# GOAL OF THE EXERCISE:
Look for the string "when" in the data below, and copy each line that holds it.

◇ ◇ ◇ ◇ ◇ ◇ ◇

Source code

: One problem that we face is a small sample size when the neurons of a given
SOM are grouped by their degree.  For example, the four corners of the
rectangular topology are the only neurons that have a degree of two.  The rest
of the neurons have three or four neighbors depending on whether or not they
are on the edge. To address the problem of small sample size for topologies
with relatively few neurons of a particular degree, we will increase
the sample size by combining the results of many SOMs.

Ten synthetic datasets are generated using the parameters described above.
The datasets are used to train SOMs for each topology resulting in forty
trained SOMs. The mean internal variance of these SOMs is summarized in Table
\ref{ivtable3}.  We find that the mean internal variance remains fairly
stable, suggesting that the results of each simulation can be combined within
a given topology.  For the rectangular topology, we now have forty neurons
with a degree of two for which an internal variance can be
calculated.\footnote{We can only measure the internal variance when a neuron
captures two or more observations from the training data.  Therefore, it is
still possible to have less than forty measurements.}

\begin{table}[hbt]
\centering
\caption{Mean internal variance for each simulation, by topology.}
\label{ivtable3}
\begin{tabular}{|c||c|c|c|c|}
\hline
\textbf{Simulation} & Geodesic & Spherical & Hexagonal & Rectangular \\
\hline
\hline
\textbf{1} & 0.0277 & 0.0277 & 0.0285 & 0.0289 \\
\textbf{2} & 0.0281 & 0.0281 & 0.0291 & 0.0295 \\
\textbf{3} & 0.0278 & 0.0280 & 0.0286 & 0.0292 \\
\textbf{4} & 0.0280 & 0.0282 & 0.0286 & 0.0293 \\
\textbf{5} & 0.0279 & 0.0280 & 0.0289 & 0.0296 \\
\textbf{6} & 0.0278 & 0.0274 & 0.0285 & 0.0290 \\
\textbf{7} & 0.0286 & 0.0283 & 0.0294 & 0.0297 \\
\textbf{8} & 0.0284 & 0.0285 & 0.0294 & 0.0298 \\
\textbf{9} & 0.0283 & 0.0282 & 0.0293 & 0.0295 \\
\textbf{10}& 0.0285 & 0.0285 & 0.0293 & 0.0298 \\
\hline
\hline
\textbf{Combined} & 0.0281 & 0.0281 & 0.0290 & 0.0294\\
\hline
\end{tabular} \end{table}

◇ ◇ ◇ ◇ ◇ ◇ ◇

# WRITTEN SOLUTION:
: One problem that we face is a small sample size when the neurons of a given
calculated.\footnote{We can only measure the internal variance when a neuron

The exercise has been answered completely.